_INSTRUCTIONS TO FOLLOW_
Starting with the line that contains "title: Portable CCleaner" and stopping after the line that contains "با توجه به این", copy the entries below exactly. Include nothing else.

**** GIVEN RECORDS

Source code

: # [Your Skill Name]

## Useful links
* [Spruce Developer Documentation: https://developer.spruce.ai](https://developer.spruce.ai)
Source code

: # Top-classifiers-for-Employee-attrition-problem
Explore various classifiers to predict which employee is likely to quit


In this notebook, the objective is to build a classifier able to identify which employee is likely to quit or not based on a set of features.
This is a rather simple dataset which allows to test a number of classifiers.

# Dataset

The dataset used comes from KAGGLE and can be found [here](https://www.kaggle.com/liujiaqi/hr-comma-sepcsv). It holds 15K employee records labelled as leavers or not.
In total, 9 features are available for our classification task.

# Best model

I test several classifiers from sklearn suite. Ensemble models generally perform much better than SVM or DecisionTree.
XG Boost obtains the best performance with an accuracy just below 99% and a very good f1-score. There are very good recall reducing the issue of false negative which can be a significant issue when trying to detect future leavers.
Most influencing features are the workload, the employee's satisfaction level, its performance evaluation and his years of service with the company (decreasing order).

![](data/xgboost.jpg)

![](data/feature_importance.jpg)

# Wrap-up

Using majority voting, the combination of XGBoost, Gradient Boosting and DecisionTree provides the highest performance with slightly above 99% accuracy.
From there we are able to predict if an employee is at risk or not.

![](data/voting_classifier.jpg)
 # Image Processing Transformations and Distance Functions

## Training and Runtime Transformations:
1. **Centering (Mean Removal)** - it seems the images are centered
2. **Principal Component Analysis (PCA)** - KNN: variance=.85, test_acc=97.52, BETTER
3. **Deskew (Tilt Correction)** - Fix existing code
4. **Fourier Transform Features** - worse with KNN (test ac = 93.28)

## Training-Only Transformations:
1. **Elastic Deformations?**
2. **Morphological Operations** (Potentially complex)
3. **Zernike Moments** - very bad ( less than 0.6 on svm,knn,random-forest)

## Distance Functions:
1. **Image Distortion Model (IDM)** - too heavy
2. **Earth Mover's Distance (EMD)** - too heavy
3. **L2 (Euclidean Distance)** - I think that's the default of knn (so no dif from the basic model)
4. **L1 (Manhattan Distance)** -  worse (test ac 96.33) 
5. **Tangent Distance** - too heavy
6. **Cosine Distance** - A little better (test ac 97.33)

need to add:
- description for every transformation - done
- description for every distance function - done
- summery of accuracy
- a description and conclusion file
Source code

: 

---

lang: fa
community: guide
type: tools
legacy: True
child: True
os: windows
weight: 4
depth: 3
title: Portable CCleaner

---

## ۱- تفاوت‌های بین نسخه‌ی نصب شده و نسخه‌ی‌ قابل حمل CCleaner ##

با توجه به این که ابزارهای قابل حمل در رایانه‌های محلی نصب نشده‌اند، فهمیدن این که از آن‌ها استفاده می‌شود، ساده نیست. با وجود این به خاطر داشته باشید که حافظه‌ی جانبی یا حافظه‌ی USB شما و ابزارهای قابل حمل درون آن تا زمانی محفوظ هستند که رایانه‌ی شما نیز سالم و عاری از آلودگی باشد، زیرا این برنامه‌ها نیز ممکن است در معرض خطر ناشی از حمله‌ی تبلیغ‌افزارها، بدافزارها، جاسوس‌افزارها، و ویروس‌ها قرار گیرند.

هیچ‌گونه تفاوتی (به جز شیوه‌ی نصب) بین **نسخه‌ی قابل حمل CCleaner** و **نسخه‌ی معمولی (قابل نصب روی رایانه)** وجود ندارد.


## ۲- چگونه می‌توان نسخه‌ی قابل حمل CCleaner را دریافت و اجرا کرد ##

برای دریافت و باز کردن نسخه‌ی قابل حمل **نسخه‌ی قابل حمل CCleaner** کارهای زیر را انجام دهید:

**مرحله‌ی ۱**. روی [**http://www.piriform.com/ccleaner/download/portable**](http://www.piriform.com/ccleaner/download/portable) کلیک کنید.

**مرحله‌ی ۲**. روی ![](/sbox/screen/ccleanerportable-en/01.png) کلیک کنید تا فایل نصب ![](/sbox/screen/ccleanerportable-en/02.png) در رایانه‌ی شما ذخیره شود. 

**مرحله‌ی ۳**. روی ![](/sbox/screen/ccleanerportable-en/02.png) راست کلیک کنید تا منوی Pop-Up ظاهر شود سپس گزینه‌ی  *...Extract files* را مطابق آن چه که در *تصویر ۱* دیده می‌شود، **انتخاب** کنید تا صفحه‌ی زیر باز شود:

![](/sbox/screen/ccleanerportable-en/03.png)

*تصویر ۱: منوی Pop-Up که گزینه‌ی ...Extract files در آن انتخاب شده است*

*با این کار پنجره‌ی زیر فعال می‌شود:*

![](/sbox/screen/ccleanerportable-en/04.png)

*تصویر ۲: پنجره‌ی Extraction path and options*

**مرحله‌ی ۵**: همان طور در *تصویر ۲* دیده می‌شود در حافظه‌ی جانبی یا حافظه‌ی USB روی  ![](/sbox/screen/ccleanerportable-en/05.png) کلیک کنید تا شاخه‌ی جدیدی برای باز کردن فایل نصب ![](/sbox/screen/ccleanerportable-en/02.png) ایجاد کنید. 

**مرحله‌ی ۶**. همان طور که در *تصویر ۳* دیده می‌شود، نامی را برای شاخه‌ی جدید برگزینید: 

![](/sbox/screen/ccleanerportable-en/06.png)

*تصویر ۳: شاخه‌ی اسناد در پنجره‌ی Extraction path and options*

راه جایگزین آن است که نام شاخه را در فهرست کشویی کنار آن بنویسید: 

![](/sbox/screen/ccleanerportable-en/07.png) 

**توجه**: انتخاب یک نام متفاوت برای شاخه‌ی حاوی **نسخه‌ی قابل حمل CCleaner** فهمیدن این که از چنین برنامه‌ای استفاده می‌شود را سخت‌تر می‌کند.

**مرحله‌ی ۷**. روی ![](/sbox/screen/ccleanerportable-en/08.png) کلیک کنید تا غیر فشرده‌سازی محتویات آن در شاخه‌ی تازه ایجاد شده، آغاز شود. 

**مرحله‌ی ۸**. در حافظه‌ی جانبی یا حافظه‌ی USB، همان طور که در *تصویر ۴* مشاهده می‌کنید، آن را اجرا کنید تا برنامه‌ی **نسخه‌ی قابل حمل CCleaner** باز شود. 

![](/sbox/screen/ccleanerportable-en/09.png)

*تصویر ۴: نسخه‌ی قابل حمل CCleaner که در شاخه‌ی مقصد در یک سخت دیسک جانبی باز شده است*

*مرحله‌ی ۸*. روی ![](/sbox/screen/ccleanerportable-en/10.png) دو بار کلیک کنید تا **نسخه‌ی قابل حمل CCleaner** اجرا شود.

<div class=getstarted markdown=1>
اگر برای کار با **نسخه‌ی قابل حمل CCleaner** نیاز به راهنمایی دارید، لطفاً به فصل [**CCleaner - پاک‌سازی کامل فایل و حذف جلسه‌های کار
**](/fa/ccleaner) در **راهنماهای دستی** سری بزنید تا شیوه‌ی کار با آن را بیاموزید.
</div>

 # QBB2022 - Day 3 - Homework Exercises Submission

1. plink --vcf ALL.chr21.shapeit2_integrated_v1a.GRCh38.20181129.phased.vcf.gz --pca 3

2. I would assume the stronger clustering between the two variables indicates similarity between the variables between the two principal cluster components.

********

_SOLUTION_
title: Portable CCleaner

---

## ۱- تفاوت‌های بین نسخه‌ی نصب شده و نسخه‌ی‌ قابل حمل CCleaner ##

با توجه به این که ابزارهای قابل حمل در رایانه‌های محلی نصب نشده‌اند، فهمیدن این که از آن‌ها استفاده می‌شود، ساده نیست. با وجود این به خاطر داشته باشید که حافظه‌ی جانبی یا حافظه‌ی USB شما و ابزارهای قابل حمل درون آن تا زمانی محفوظ هستند که رایانه‌ی شما نیز سالم و عاری از آلودگی باشد، زیرا این برنامه‌ها نیز ممکن است در معرض خطر ناشی از حمله‌ی تبلیغ‌افزارها، بدافزارها، جاسوس‌افزارها، و ویروس‌ها قرار گیرند.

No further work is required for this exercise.